And they shall take the blood and strike in on the two side posts and on the upper door post of the houses, wherein they shall eat it. And the blood shall be to you for a token upon the houses where ye are and when I see the blood, I will pass over you, and the plague shall not be upon you to destroy you, when I smite the land of Egypt. Exodus 12:7, 13.

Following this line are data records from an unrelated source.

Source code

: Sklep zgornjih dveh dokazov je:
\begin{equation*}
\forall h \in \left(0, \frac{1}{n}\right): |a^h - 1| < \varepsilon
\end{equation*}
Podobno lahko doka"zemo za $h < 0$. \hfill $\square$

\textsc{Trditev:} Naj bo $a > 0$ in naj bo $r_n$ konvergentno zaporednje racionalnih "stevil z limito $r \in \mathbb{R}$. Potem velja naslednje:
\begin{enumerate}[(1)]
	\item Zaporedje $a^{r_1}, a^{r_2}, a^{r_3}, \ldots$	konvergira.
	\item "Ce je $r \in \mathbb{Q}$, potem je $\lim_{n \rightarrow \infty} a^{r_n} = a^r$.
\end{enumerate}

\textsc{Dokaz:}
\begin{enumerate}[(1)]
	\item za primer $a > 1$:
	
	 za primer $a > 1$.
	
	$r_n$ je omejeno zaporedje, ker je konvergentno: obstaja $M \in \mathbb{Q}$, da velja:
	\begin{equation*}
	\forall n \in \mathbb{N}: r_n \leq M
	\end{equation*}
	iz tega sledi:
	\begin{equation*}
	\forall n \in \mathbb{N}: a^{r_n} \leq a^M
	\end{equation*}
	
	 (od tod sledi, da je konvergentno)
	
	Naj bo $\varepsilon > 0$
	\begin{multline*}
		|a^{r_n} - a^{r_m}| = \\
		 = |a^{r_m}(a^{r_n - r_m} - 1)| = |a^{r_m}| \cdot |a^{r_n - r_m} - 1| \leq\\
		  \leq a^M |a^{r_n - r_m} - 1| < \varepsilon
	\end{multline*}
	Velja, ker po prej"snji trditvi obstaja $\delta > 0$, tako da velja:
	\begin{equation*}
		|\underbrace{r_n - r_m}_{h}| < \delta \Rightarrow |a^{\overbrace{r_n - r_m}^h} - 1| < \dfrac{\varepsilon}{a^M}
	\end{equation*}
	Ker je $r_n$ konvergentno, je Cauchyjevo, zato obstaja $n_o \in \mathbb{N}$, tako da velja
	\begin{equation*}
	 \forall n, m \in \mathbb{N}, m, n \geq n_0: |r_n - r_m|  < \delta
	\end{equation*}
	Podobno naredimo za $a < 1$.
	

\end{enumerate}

Our text focuses on Gods instruction to Israel as He is about to deliver them from Egypt.You know the story of how Israel had been slaves in Egypt for over 400 years. As slaves of the state, they built roads, pyramids, palaces and other works for the Egyptians. They prayed constantly for deliverance. Our text occurs on the eve of their deliverance from Egypt. They are ordered to kill a lamb and to prepare it for eating with bitter herbs. They were also ordered to take the blood of the lamb and use it to paint the exterior door posts of their homes. This strange decoration would be a sign to Gods death angel to spare anyone on the inside of that home from the death of their first born, which was the 10th and final plague against Egypt. As promised, the death angel came. Each home that had the blood applied to the door posts were saved. Those without the blood applied over their doorposts suffered the death of their firstborn, whether they were Israelites or not. Inside the homes of the people who were obedient to God,I can imagine they were filled with joy and hope because it appeared that the terrible midnight of their enslavement was about to end. The joy they shared on the interior or inside their homes was because of the blood that was applied on the exterior or outside of their doors.

As Both the Jews and Christians celebrate Passover and Easter:

For the Jews Passover marks a new beginning for them and it bounds them together as a nation. For it commemorates the children of Israel's deliverance from the hand of Pharoah in Egypt.

In the Bible,Egypt is a type, or symbol, of bondage or sin.

Although the Lord would take the Egyptians through a series of plagues and complications in order for the Israelites to be delivered from Egypt, their deliverance would require the Blood of a Lamb.

How many of you here today know that when the Lord sets you free from bondage, it’s the dawning of a new day and the beginning of a new life?

Whenever you read or hear the words “redeem” or “redemption” in the New Testament, they speak of freedom from slavery.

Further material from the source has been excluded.